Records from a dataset
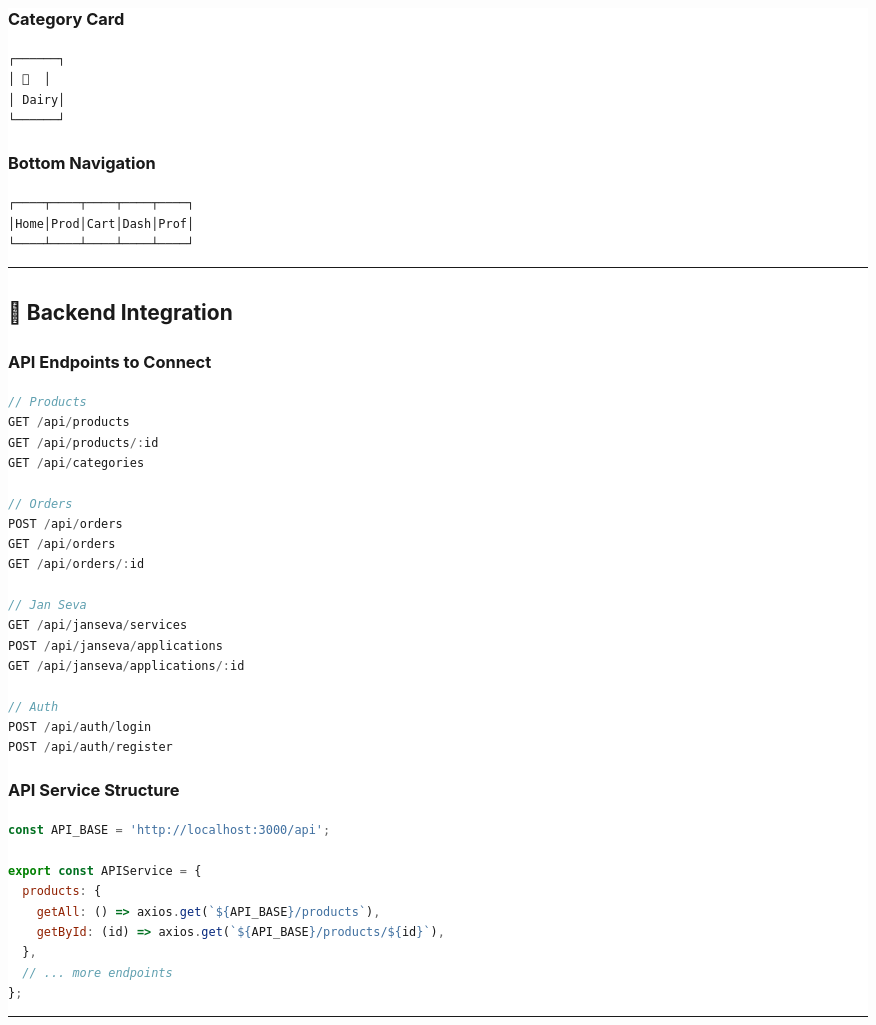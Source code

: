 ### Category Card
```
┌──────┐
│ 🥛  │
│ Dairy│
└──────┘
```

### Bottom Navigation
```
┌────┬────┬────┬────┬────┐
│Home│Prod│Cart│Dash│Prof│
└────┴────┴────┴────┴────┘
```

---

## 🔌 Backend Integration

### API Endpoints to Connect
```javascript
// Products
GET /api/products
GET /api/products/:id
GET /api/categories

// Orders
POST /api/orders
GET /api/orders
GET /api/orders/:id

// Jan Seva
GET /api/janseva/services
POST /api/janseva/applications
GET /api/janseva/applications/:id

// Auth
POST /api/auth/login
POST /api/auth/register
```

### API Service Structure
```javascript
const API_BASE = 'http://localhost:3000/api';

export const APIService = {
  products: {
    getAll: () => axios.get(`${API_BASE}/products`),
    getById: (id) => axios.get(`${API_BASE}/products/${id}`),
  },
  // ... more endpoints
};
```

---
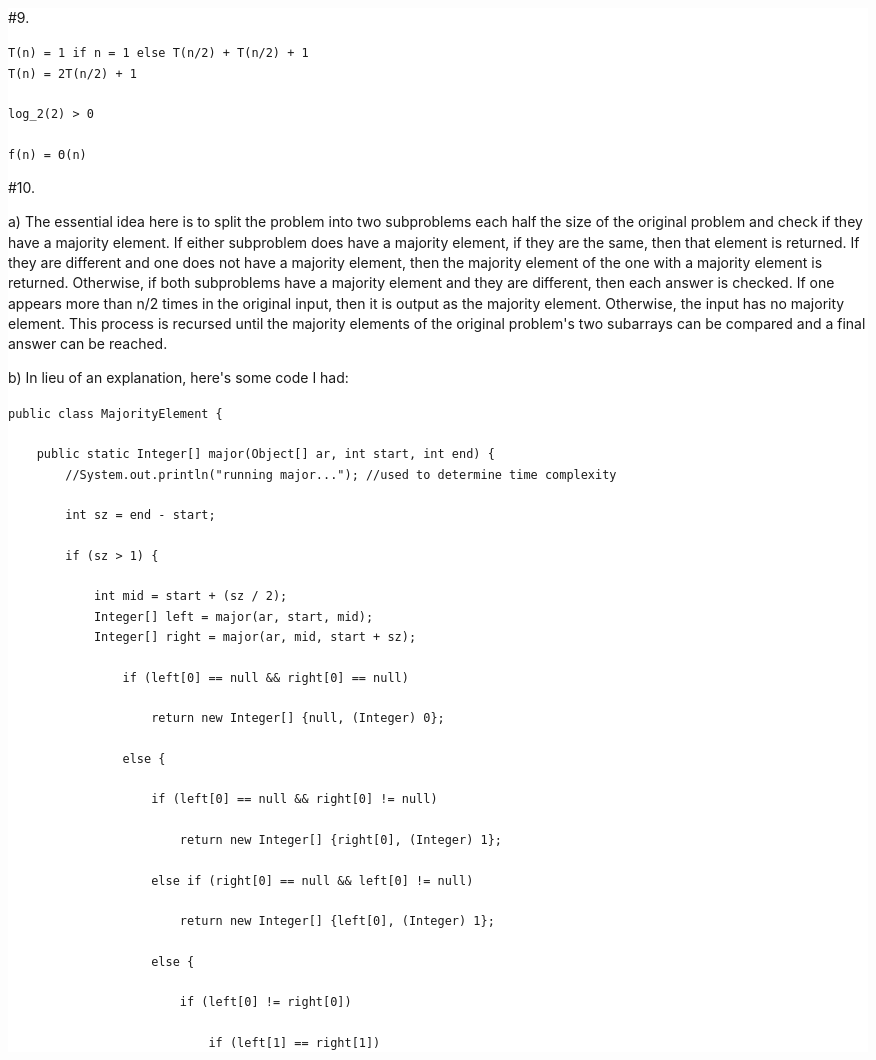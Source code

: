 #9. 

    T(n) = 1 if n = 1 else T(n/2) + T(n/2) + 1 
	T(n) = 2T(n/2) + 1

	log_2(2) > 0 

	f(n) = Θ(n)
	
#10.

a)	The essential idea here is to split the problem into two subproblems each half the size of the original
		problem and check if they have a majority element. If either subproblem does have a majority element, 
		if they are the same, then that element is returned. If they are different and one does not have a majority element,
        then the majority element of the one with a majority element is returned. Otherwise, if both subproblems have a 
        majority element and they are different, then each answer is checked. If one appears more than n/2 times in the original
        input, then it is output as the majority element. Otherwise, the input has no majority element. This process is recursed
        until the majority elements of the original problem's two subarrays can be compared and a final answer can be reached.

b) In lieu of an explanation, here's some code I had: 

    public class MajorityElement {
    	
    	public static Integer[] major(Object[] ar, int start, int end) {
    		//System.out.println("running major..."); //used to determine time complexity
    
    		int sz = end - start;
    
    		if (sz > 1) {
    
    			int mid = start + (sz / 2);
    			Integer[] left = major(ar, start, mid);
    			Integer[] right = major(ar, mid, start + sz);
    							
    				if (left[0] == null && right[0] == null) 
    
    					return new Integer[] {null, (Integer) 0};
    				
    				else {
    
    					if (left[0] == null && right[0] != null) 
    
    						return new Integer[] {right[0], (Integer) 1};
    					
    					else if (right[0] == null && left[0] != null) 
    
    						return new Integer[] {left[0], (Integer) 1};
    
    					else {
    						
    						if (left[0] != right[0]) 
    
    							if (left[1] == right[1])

Work instruction
Transcribe the lines above exactly, setting aside any picture among them.

Finished exercise
Source code

: ### Category Card
```
┌──────┐
│ 🥛  │
│ Dairy│
└──────┘
```

### Bottom Navigation
```
┌────┬────┬────┬────┬────┐
│Home│Prod│Cart│Dash│Prof│
└────┴────┴────┴────┴────┘
```

---

## 🔌 Backend Integration

### API Endpoints to Connect
```javascript
// Products
GET /api/products
GET /api/products/:id
GET /api/categories

// Orders
POST /api/orders
GET /api/orders
GET /api/orders/:id

// Jan Seva
GET /api/janseva/services
POST /api/janseva/applications
GET /api/janseva/applications/:id

// Auth
POST /api/auth/login
POST /api/auth/register
```

### API Service Structure
```javascript
const API_BASE = 'http://localhost:3000/api';

export const APIService = {
  products: {
    getAll: () => axios.get(`${API_BASE}/products`),
    getById: (id) => axios.get(`${API_BASE}/products/${id}`),
  },
  // ... more endpoints
};
```

---
Source code

: #9. 

    T(n) = 1 if n = 1 else T(n/2) + T(n/2) + 1 
	T(n) = 2T(n/2) + 1

	log_2(2) > 0 

	f(n) = Θ(n)
	
#10.

a)	The essential idea here is to split the problem into two subproblems each half the size of the original
		problem and check if they have a majority element. If either subproblem does have a majority element, 
		if they are the same, then that element is returned. If they are different and one does not have a majority element,
        then the majority element of the one with a majority element is returned. Otherwise, if both subproblems have a 
        majority element and they are different, then each answer is checked. If one appears more than n/2 times in the original
        input, then it is output as the majority element. Otherwise, the input has no majority element. This process is recursed
        until the majority elements of the original problem's two subarrays can be compared and a final answer can be reached.

b) In lieu of an explanation, here's some code I had: 

    public class MajorityElement {
    	
    	public static Integer[] major(Object[] ar, int start, int end) {
    		//System.out.println("running major..."); //used to determine time complexity
    
    		int sz = end - start;
    
    		if (sz > 1) {
    
    			int mid = start + (sz / 2);
    			Integer[] left = major(ar, start, mid);
    			Integer[] right = major(ar, mid, start + sz);
    							
    				if (left[0] == null && right[0] == null) 
    
    					return new Integer[] {null, (Integer) 0};
    				
    				else {
    
    					if (left[0] == null && right[0] != null) 
    
    						return new Integer[] {right[0], (Integer) 1};
    					
    					else if (right[0] == null && left[0] != null) 
    
    						return new Integer[] {left[0], (Integer) 1};
    
    					else {
    						
    						if (left[0] != right[0]) 
    
    							if (left[1] == right[1])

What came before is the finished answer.